Vous devez satisfaire à toutes les conditions du Programme de l’expérience québécoise au moment de la présentation de votre demande de sélection permanente :

  • avoir l’intention de vous établir au Québec pour y occuper un emploi;
  • avoir séjourné temporairement au Québec dans le but principal d’y étudier et avoir respecté les conditions de votre séjour;
  • avoir séjourné au Québec pendant au moins la moitié de la durée de votre programme d’études;
  • détenir un diplôme du Québec admissible;
  • démontrer une connaissance du français oral de niveau intermédiaire avancé;
  • Vous engager à subvenir à vos besoins essentiels et, le cas échéant, à ceux de votre époux ou de votre conjoint de fait et des enfants à charge inclus dans votre demande de sélection permanente, pour une période minimale de trois mois;
  • avoir au moins 18 ans, détenir un passeport valide et, si vous présentez votre demande à partir du Québec, vous trouver légalement au Québec au moment de la présentation de votre demande;

Les diplômes admissibles :

  • le baccalauréat (1er cycle universitaire);
  • la maîtrise (et le MBA);
  • le doctorat;
  • le diplôme d’études collégiales (DEC) techniques;
  • le diplôme d’études professionnelles (DEP) d’une durée de 1 800 heures ou plus;
  • le diplôme d’études professionnelles (DEP) suivi d’une attestation de spécialisation professionnelle (ASP) sanctionnant un minimum de 1 800 heures de formation continue et menant à un métier donné.
  • *****Nouvelles conditions à remplir à titre de diplômé ou de futur diplômé du Québec à partir du 1er novembre 2019 (Source MIFI)

Conditions et marche à suivre

Important :
Les diplômés du Québec peuvent présenter une demande de sélection permanente au PEQ à partir du 1er novembre.

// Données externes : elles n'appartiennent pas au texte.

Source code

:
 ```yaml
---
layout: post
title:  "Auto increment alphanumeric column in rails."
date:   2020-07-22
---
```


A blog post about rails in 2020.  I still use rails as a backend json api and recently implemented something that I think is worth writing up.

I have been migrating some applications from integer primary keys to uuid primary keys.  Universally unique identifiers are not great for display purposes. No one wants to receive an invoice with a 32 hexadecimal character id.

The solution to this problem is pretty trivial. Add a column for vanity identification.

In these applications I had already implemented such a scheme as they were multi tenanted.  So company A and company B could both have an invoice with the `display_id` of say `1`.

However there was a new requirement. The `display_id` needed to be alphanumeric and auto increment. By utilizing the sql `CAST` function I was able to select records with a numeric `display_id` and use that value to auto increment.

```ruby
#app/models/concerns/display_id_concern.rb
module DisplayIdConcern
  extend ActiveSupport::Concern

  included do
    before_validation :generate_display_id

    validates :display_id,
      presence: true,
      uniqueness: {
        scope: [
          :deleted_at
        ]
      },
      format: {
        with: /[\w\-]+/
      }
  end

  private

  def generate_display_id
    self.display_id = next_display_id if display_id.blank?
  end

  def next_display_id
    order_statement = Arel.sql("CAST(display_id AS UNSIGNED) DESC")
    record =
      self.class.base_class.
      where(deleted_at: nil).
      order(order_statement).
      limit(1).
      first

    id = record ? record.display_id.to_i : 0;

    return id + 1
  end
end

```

Les travailleurs étrangers temporaires peuvent continuer à présenter une demande. À partir du 1er novembre 2019, de nouvelles conditions de sélection s’appliquent à toutes les demandes, qu’elles aient été présentées avant ou après cette date. D’autres conditions de sélection entreront en vigueur le 1er janvier 2020.

Conditions à remplir à titre de diplômé du Québec

Vous devez satisfaire à toutes les conditions du Programme de l’expérience québécoise au moment de la présentation de votre demande de sélection permanente :

  • démontrer une connaissance du français oral de niveau intermédiaire avancé;
  • s’engager à subvenir à vos besoins essentiels et, le cas échéant, à ceux de votre époux ou de votre conjoint de fait et des enfants à charge inclus dans votre demande de sélection permanente, pour une période minimale de trois mois;
  • avoir au moins 18 ans, détenir un passeport valide et, si vous présentez votre demande à partir du Québec, vous trouver légalement au Québec au moment de la présentation de votre demande;
  • avoir l’intention de vous établir au Québec pour y occuper un emploi;
  • avoir séjourné temporairement au Québec dans le but principal d’y étudier et avoir respecté les conditions de votre séjour;
  • avoir complété au moins 900 heures d’études à temps plein au Québec ou, si votre attestation ou diplôme sanctionne plus de 1 800 heures d’études, vous devez avoir séjourné au Québec pendant au moins la moitié de la durée de votre programme d’études;
  • détenir un diplôme du Québec admissible;
    •  un baccalauréat (1er cycle universitaire);
    • une maîtrise (incluant les MBA);
    • un le doctorat;
    • un diplôme d’études collégiales (DEC) techniques;
    • un diplôme d’études professionnelles (DEP) lequel, seul ou avec une attestation de spécialisation professionnelle obtenue consécutivement, sanctionne 900 heures ou plus de formation;
    •  une attestation de spécialisation professionnelle sanctionnant 900 heures ou plus de formation;
    • une attestation d’études collégiales sanctionnant 900 heures ou plus de formation.
  • Pour être admissibles, ces diplômes doivent être compris dans la section A ou B de la partie II de la Liste des domaines de formation admissibles au Programme de l’expérience québécoise (PEQ) – volet diplômés (PDF, 437 ko;
  • Pour les formations d’une durée de 900 heures à moins de 1 800 heures, le détenteur du diplôme ou de l’attestation doit aussi avoir une expérience de travail de 6 mois à temps plein, au Québec, acquise après son programme d’études et dans son domaine de formation.

Si vous êtes titulaire d’un permis de travail postdiplôme, vous pouvez présenter votre demande dans le cadre du Programme de l’expérience québécoise à titre de travailleur étranger temporaire si les conditions de sélection sont plus avantageuses pour vous.

Vous n’êtes pas admissible au Programme de l’expérience québécoise si :

  • vous êtes titulaire d’une bourse d’études comportant une clause de retour dans votre pays, à moins que vous ne vous soyez déjà conformé à cette condition;
  • vous avez entrepris un nouveau programme d’études au Québec;
  • plus de 36 mois se sont écoulés entre le moment où vous avez terminé votre programme d’études au Québec et la date à laquelle vous avez présenté votre demande de sélection permanente.
  • Source : Ministère de l’Immigration, de la Francisation et de l’Intégration (MIFI)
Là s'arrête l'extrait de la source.